研究・産学官民連携 Research

Perceptual restoration of degraded speech: The Auditory system successfully integrates speech fragments into a meaningful stream, but not always

Research Projects and Initiatives

Recent Studies at Faculty of Design

Perceptual restoration of degraded speech: The Auditory system successfully integrates speech fragments into a meaningful stream, but not always

Department of Acoustic Design, Faculty of Design
 Kazuo UEDA, Associate Professor

We frequently encounter a situation where we have to hear out a target speech partly masked by other sounds. Let's take visual examples to explain such a case. Reading sentences becomes extremely difficult when about half of each character is erased (Fig. 1). By contrast, if the same sentences are masked by black bars, you'll feel less embarrassed (Fig. 2). The situation where a part of a target is covered by the other object looks familiar to us. The brain automatically restores the covered part if possible. A similar effect has been found in audition (interrupted speech with masking noise) and was named a picket fence effect (Miller and Licklider, 1950). However, a caveat would be due here: The horizontal axis in the visual examples has to be converted into time in auditory examples. Thus, the nature of the horizontal axis is different in vision and audition.

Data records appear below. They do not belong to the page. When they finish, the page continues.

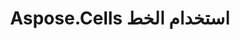 ﻿---
title: Aspose.Cells استخدام الخط
type: docs
weight: 100
url: /ar/java/aspose-cells-font-usage/
---
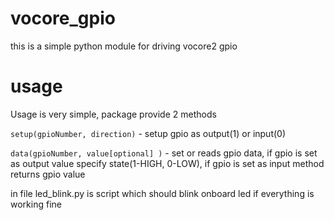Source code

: # vocore_gpio
this is a simple python module for driving vocore2 gpio

# usage
Usage is very simple, package provide 2 methods		

 `setup(gpioNumber, direction)` - setup gpio as output(1) or input(0) 		
	
`data(gpioNumber, value[optional] )` - set or reads gpio data, if gpio is set as output value specify state(1-HIGH, 0-LOW), if gpio is set as input method returns gpio value		

in file led_blink.py is script which should blink onboard led if everything is working fine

Figure 1. An example of interrupted English sentences. About half of the characters are erased. The interruption severely hampers reading. The original sentences were taken from Sagan (1996).

Figure 2. The same sentences as in Figure 1 are masked by black bars of the same width and interval as the white bars in Figure 1. The masking also hampers reading, but the difficulty is somewhat milder compared to the case in Figure 1. The original sentences were taken from Sagan (1996).

Going back to visual examples, what happens if the interruption or masking occurs not only in the horizontal direction but also in the vertical direction? Examples of erasing and masking with a checkerboard pattern are shown in Figures 3 and 4. You may find them also difficult to read. At the same time, you can easily imagine that the readability of such examples should largely depend on the size of the checkerboard patterns. In the case of audition, what corresponds to the horizontal axis in the visual examples is time; the vertical axis is frequency (Fig. 5). However, because the nature of the axes in audition is different from vision, it is not easy to estimate how we can perceive the auditory stimuli erased or masked by a checkerboard pattern. Therefore, we conducted the first systematic study on the intelligibility of checkerboard speech stimuli with meaningful sentences varying the segment duration and the number of frequency bands (Fig. 6; Ueda et al., 2021). The results were surprising (Fig. 7). When the frequency axis was divided into 20 frequency bands, the intelligibility of the checkerboard speech stimuli was perfect, irrespective of the segment duration. However, when the frequency axis was divided into 2 or 4 frequency bands (Ueda and Nakajima, 2017), the intelligibility was generally lower than the intelligibility of the interrupted speech stimuli with the corresponding segment duration and reached the minimum at the 160-ms segment duration. This pattern of results is closely related to our ability to integrate fragments of speech into a coherent stream.

Figure 3. This time the sentences are interrupted by a checkerboard pattern, which erases about half of the area. It can be easily imagined that the effect of erasing largely depends on the size of the checkerboard pattern. The original sentences were taken from Sagan (1996).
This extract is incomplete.